[Stored data]

···

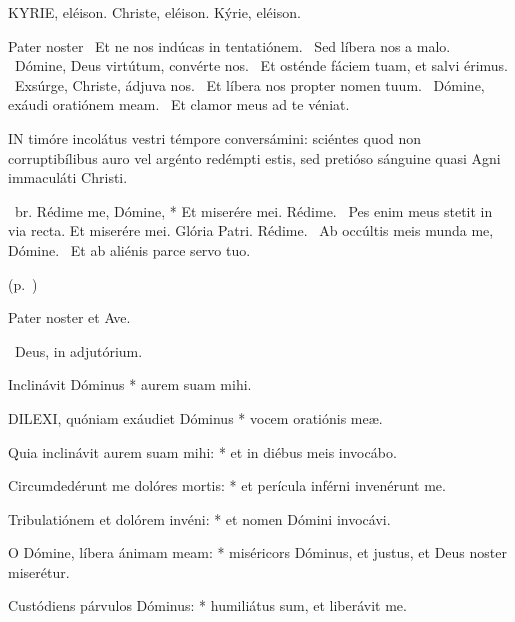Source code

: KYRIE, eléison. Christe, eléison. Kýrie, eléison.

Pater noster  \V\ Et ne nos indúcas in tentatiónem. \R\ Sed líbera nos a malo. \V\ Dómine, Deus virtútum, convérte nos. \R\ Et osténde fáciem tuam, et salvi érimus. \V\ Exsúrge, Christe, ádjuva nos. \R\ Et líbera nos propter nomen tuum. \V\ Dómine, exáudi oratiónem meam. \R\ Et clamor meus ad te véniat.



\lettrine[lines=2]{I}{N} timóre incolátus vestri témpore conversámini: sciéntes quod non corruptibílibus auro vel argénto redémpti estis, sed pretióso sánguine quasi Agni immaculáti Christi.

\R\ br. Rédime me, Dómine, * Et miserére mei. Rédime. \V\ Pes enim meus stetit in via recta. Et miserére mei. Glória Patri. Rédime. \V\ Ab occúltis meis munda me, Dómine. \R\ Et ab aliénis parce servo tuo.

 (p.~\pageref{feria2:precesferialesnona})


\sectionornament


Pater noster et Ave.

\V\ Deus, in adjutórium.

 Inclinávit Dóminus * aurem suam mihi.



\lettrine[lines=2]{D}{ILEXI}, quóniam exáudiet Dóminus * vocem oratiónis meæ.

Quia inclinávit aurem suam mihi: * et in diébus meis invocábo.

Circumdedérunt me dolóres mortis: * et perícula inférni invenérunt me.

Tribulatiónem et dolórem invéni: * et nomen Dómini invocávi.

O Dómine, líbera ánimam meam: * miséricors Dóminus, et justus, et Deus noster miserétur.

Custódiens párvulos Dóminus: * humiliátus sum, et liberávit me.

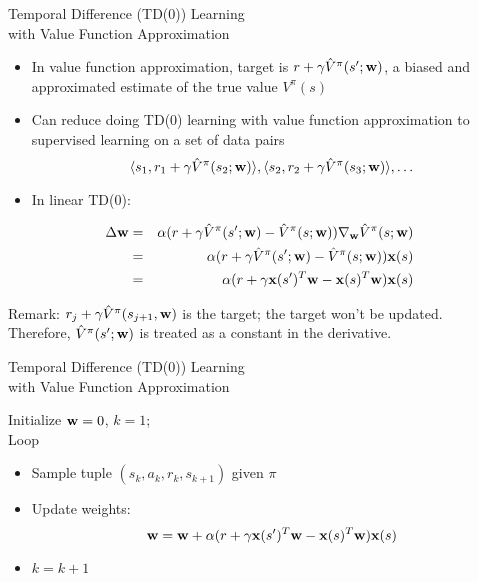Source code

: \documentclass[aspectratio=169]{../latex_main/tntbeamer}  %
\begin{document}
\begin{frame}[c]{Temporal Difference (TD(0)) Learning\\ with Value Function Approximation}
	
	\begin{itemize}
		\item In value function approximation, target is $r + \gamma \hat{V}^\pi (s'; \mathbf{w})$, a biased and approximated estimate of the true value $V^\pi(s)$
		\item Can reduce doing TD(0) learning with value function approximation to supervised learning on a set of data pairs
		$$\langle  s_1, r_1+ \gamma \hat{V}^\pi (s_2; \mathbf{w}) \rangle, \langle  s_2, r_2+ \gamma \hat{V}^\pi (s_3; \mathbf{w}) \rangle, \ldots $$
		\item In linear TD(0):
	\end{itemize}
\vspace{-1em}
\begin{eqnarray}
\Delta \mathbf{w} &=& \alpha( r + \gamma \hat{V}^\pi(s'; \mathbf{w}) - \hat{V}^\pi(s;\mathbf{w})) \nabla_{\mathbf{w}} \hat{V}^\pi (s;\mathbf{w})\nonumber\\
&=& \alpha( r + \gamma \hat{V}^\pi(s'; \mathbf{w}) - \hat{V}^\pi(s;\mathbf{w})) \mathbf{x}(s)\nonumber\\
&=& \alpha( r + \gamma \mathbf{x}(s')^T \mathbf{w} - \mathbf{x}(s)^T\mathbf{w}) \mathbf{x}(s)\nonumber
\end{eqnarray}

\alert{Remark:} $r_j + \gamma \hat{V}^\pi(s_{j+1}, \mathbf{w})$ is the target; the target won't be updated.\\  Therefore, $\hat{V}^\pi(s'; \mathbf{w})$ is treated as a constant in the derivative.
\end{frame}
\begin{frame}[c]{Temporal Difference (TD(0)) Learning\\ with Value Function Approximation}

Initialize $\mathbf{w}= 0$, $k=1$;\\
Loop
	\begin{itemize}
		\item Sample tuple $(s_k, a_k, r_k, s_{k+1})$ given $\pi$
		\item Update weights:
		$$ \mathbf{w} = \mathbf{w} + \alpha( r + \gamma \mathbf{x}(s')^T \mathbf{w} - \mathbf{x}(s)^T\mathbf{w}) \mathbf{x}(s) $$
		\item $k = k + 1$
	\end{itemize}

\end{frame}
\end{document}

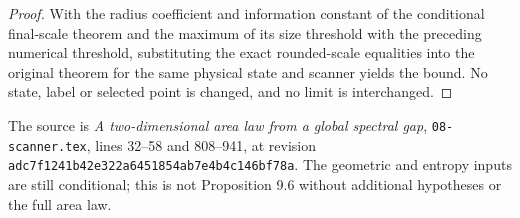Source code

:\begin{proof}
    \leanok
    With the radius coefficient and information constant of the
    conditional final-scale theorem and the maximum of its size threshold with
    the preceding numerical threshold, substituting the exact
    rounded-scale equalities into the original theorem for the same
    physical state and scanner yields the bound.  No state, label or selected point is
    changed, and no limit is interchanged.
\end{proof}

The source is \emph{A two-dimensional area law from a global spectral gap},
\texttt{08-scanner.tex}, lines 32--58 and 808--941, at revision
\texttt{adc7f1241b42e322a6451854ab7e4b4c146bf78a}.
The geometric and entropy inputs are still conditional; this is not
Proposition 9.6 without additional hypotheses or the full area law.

···

## Exercise directions
Provide only the count of lines within the entries above that include the string "meus".

## Worked solution
2